%%

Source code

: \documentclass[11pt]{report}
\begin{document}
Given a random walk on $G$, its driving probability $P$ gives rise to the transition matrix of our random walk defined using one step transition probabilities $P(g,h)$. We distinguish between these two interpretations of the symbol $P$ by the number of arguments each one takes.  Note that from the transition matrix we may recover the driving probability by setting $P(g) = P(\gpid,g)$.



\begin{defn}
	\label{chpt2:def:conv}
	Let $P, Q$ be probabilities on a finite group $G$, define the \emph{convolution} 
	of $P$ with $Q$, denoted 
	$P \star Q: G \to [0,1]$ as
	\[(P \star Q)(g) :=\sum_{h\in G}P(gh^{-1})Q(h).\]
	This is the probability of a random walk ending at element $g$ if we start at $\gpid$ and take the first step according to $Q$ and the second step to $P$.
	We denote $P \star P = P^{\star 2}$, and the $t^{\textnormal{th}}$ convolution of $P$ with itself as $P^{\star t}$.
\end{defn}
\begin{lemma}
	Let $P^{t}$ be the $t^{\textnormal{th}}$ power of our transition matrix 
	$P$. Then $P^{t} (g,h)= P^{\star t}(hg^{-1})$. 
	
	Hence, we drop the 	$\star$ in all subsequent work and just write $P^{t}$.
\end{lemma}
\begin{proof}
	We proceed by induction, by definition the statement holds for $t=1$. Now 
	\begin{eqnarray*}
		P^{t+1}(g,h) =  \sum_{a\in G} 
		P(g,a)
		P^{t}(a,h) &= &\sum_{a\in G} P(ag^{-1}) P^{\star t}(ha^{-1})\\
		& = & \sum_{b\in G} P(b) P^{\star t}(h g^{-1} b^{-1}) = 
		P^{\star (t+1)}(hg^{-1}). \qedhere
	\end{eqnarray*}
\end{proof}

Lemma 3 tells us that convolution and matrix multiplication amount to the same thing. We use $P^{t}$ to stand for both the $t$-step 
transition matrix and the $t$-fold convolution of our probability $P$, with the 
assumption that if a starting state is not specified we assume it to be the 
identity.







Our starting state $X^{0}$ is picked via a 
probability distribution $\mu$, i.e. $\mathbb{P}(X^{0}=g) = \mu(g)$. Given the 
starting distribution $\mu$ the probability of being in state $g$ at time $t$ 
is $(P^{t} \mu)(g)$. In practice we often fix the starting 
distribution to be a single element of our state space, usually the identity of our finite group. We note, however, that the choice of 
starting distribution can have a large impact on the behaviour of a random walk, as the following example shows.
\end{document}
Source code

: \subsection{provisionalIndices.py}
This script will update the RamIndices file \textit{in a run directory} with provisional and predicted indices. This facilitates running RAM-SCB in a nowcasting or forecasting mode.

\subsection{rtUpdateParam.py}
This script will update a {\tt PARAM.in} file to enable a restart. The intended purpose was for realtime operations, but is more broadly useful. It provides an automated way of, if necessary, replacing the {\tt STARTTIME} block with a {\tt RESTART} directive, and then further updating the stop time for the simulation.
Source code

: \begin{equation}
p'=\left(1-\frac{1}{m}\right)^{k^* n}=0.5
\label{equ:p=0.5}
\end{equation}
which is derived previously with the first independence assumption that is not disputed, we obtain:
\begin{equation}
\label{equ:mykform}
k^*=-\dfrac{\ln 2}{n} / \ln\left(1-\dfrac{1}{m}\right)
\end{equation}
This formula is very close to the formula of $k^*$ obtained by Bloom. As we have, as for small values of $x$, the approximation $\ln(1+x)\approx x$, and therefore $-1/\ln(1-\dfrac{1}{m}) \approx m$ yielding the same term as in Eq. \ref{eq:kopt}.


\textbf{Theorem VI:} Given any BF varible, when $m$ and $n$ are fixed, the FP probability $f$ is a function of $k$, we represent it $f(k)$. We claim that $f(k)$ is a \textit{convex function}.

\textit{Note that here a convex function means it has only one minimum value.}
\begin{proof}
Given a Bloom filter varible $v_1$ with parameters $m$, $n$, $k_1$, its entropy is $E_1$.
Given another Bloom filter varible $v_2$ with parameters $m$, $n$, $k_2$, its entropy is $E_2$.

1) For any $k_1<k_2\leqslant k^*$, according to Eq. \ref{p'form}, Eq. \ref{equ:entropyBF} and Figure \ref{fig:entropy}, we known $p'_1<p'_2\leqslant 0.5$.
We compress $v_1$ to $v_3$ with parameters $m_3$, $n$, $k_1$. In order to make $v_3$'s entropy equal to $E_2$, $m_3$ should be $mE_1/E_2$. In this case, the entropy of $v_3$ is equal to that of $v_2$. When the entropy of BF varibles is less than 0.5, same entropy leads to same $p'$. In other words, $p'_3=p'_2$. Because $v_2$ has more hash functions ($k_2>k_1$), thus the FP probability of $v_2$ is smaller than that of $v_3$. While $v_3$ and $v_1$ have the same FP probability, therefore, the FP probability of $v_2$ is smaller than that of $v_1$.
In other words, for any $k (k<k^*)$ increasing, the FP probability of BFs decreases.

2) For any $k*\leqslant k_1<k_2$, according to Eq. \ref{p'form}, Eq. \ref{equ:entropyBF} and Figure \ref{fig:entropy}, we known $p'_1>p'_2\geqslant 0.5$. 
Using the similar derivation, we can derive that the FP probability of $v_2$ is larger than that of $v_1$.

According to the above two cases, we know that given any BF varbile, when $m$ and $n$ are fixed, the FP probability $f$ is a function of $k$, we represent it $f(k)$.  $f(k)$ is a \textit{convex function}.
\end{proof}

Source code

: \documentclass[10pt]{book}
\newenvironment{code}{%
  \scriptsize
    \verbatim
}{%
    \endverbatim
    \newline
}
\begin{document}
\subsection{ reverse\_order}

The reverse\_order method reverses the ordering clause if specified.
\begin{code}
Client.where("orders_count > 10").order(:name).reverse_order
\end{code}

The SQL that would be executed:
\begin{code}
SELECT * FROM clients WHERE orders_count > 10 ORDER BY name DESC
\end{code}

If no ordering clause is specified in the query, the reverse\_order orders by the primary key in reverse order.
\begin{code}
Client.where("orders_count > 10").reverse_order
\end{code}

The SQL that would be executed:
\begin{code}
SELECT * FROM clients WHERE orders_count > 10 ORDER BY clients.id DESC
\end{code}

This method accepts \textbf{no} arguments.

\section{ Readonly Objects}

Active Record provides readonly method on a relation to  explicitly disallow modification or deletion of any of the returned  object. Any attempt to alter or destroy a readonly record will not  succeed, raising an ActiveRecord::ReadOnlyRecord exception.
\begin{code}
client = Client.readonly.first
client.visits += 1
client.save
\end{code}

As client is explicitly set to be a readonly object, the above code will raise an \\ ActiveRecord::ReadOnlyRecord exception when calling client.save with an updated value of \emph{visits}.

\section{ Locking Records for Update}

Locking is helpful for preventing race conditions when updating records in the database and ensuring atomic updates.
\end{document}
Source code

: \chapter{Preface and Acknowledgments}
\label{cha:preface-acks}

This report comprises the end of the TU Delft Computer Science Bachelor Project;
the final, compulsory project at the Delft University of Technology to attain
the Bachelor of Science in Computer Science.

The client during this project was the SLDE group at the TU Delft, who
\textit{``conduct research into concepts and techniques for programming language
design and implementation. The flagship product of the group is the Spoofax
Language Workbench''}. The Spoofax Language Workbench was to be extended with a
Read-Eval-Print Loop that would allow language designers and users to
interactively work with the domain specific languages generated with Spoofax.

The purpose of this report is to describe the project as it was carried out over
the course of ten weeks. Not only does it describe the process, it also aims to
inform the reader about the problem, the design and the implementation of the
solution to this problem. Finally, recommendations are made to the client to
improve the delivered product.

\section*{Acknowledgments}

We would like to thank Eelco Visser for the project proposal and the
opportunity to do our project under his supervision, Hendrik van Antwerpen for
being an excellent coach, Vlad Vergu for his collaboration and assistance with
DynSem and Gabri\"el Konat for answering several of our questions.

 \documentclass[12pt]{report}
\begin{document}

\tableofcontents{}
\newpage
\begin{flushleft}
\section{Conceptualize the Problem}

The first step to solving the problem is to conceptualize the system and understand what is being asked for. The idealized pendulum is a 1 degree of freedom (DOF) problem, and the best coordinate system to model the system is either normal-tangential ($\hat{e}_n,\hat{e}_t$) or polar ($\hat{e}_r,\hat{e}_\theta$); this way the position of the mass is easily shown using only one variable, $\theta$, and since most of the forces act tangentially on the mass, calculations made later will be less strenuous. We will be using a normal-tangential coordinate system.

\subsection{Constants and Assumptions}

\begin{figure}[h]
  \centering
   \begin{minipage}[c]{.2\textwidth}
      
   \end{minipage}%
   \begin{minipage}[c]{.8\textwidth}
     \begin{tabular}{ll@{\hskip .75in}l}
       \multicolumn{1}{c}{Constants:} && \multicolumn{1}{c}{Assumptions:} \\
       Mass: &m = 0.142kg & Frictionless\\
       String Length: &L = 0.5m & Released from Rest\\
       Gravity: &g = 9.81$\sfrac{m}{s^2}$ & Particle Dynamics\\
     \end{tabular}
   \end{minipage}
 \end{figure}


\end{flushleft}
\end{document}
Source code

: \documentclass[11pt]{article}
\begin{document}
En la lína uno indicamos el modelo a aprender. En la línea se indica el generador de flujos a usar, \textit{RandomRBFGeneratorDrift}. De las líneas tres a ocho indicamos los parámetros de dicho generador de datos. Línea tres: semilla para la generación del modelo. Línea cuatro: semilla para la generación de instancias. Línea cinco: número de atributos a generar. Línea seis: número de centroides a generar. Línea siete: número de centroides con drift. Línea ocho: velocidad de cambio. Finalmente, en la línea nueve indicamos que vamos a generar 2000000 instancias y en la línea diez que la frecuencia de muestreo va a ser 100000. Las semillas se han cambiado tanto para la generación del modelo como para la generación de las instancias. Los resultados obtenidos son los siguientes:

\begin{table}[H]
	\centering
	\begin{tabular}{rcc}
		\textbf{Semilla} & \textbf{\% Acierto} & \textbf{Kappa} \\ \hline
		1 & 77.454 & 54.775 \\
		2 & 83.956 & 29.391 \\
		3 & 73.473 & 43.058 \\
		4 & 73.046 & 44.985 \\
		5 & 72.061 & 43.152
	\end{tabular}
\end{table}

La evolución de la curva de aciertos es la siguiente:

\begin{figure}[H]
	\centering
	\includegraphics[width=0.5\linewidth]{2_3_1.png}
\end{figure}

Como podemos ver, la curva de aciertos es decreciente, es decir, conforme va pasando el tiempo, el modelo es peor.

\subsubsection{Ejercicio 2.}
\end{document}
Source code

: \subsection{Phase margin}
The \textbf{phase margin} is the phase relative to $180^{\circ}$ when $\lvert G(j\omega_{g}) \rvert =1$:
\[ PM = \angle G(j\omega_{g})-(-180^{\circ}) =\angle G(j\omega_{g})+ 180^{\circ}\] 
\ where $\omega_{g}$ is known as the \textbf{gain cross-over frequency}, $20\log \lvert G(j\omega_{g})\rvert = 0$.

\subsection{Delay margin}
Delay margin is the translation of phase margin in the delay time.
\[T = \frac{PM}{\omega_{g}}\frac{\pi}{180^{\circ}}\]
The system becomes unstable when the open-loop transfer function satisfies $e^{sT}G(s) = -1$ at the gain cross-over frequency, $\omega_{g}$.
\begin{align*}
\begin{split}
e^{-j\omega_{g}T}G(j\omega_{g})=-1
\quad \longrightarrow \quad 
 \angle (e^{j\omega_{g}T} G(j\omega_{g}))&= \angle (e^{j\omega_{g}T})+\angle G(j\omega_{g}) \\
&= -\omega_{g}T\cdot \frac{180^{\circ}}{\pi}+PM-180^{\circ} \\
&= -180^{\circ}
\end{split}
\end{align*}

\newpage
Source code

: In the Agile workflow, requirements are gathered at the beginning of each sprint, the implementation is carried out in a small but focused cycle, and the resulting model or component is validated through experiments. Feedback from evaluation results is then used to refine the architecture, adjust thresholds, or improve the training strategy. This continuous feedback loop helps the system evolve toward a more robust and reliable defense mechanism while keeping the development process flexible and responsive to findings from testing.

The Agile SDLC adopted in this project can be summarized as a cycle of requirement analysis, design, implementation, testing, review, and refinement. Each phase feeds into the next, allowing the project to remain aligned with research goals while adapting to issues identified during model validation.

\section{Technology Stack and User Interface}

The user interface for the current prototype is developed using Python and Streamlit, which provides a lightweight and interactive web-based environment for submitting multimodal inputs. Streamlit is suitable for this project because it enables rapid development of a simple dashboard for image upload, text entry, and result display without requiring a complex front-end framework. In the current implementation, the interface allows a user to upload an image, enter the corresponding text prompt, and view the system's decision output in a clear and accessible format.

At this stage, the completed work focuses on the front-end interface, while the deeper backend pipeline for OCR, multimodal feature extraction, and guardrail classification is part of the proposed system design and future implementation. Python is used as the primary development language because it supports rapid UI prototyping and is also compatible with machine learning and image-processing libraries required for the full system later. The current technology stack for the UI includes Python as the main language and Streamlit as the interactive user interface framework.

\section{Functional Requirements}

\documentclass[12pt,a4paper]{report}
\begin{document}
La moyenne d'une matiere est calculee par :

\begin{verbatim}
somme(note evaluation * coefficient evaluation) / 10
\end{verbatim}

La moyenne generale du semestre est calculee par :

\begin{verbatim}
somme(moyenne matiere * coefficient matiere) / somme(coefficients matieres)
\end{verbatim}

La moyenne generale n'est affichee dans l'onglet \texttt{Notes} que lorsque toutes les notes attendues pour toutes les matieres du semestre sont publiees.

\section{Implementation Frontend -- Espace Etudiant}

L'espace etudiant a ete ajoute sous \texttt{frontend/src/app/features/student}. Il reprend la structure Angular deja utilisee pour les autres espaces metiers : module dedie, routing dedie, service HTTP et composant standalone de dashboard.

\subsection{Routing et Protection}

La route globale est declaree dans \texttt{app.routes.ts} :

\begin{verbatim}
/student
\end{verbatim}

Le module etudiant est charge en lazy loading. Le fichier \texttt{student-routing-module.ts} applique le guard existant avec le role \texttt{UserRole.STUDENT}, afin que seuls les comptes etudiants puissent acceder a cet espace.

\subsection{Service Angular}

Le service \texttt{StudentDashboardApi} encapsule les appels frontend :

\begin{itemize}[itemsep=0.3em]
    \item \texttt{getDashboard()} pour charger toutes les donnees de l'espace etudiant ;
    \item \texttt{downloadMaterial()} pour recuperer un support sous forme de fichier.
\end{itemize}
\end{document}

%%

Task details: Of the lines above, output exactly those from the line bearing "that here a" through the line bearing "We compress $v_1$", inclusive.

Task output:
\textit{Note that here a convex function means it has only one minimum value.}
\begin{proof}
Given a Bloom filter varible $v_1$ with parameters $m$, $n$, $k_1$, its entropy is $E_1$.
Given another Bloom filter varible $v_2$ with parameters $m$, $n$, $k_2$, its entropy is $E_2$.

1) For any $k_1<k_2\leqslant k^*$, according to Eq. \ref{p'form}, Eq. \ref{equ:entropyBF} and Figure \ref{fig:entropy}, we known $p'_1<p'_2\leqslant 0.5$.
We compress $v_1$ to $v_3$ with parameters $m_3$, $n$, $k_1$. In order to make $v_3$'s entropy equal to $E_2$, $m_3$ should be $mE_1/E_2$. In this case, the entropy of $v_3$ is equal to that of $v_2$. When the entropy of BF varibles is less than 0.5, same entropy leads to same $p'$. In other words, $p'_3=p'_2$. Because $v_2$ has more hash functions ($k_2>k_1$), thus the FP probability of $v_2$ is smaller than that of $v_3$. While $v_3$ and $v_1$ have the same FP probability, therefore, the FP probability of $v_2$ is smaller than that of $v_1$.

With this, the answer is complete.